= Beginning of Section =
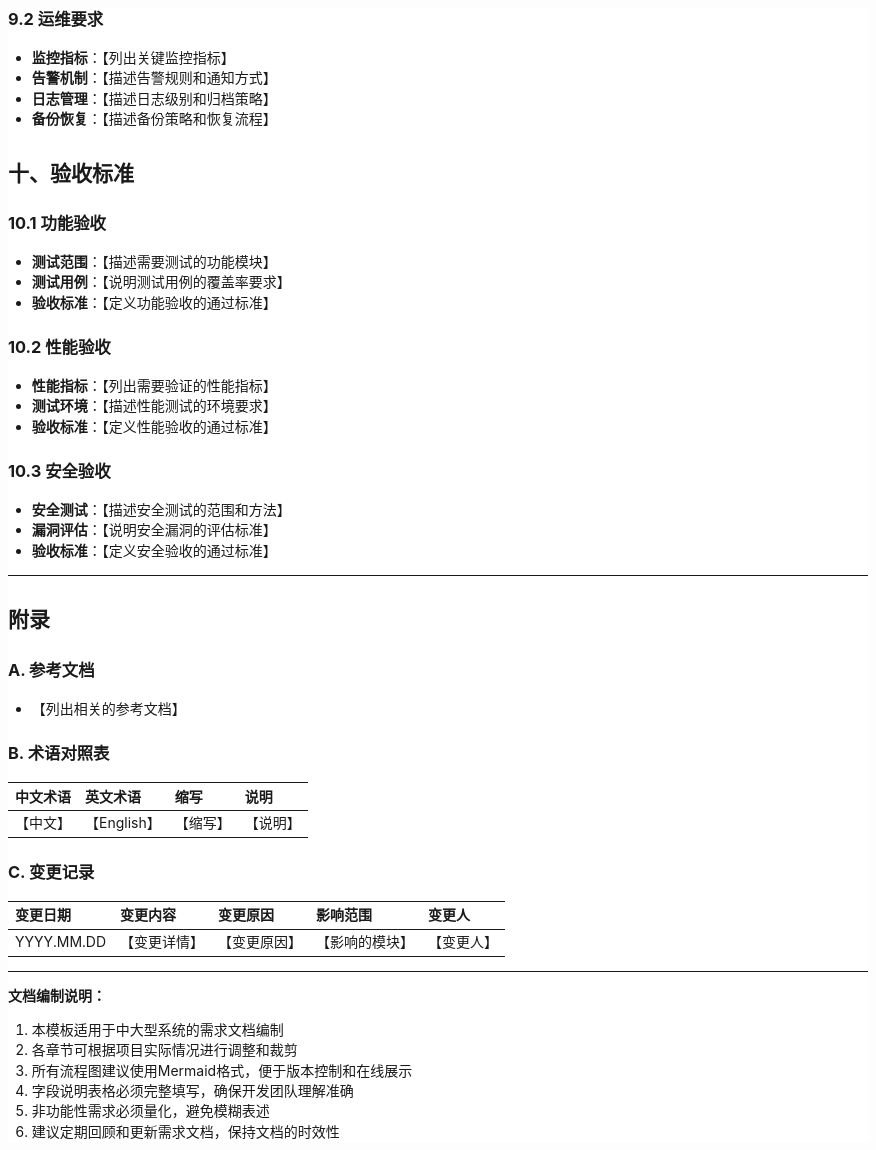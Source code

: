### 9.2 运维要求

- **监控指标**：【列出关键监控指标】
- **告警机制**：【描述告警规则和通知方式】
- **日志管理**：【描述日志级别和归档策略】
- **备份恢复**：【描述备份策略和恢复流程】

## **十、验收标准**

### 10.1 功能验收

- **测试范围**：【描述需要测试的功能模块】
- **测试用例**：【说明测试用例的覆盖率要求】
- **验收标准**：【定义功能验收的通过标准】

### 10.2 性能验收

- **性能指标**：【列出需要验证的性能指标】
- **测试环境**：【描述性能测试的环境要求】
- **验收标准**：【定义性能验收的通过标准】

### 10.3 安全验收

- **安全测试**：【描述安全测试的范围和方法】
- **漏洞评估**：【说明安全漏洞的评估标准】
- **验收标准**：【定义安全验收的通过标准】

---

## **附录**

### A. 参考文档

- 【列出相关的参考文档】

### B. 术语对照表

| 中文术语 | 英文术语 | 缩写 | 说明 |
| :--- | :--- | :--- | :--- |
| 【中文】 | 【English】 | 【缩写】 | 【说明】 |

### C. 变更记录

| 变更日期 | 变更内容 | 变更原因 | 影响范围 | 变更人 |
| :--- | :--- | :--- | :--- | :--- |
| YYYY.MM.DD | 【变更详情】 | 【变更原因】 | 【影响的模块】 | 【变更人】 |

---

**文档编制说明：**
1. 本模板适用于中大型系统的需求文档编制
2. 各章节可根据项目实际情况进行调整和裁剪
3. 所有流程图建议使用Mermaid格式，便于版本控制和在线展示
4. 字段说明表格必须完整填写，确保开发团队理解准确
5. 非功能性需求必须量化，避免模糊表述
6. 建议定期回顾和更新需求文档，保持文档的时效性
= End of Section =
» Work item
Return the lines above exactly; the images are not part of the copy.

» Answer space
Source code

:### 9.2 运维要求

- **监控指标**：【列出关键监控指标】
- **告警机制**：【描述告警规则和通知方式】
- **日志管理**：【描述日志级别和归档策略】
- **备份恢复**：【描述备份策略和恢复流程】

## **十、验收标准**

### 10.1 功能验收

- **测试范围**：【描述需要测试的功能模块】
- **测试用例**：【说明测试用例的覆盖率要求】
- **验收标准**：【定义功能验收的通过标准】

### 10.2 性能验收

- **性能指标**：【列出需要验证的性能指标】
- **测试环境**：【描述性能测试的环境要求】
- **验收标准**：【定义性能验收的通过标准】

### 10.3 安全验收

- **安全测试**：【描述安全测试的范围和方法】
- **漏洞评估**：【说明安全漏洞的评估标准】
- **验收标准**：【定义安全验收的通过标准】

---

## **附录**

### A. 参考文档

- 【列出相关的参考文档】

### B. 术语对照表

| 中文术语 | 英文术语 | 缩写 | 说明 |
| :--- | :--- | :--- | :--- |
| 【中文】 | 【English】 | 【缩写】 | 【说明】 |

### C. 变更记录

| 变更日期 | 变更内容 | 变更原因 | 影响范围 | 变更人 |
| :--- | :--- | :--- | :--- | :--- |
| YYYY.MM.DD | 【变更详情】 | 【变更原因】 | 【影响的模块】 | 【变更人】 |

---

**文档编制说明：**
1. 本模板适用于中大型系统的需求文档编制
2. 各章节可根据项目实际情况进行调整和裁剪
3. 所有流程图建议使用Mermaid格式，便于版本控制和在线展示
4. 字段说明表格必须完整填写，确保开发团队理解准确
5. 非功能性需求必须量化，避免模糊表述
6. 建议定期回顾和更新需求文档，保持文档的时效性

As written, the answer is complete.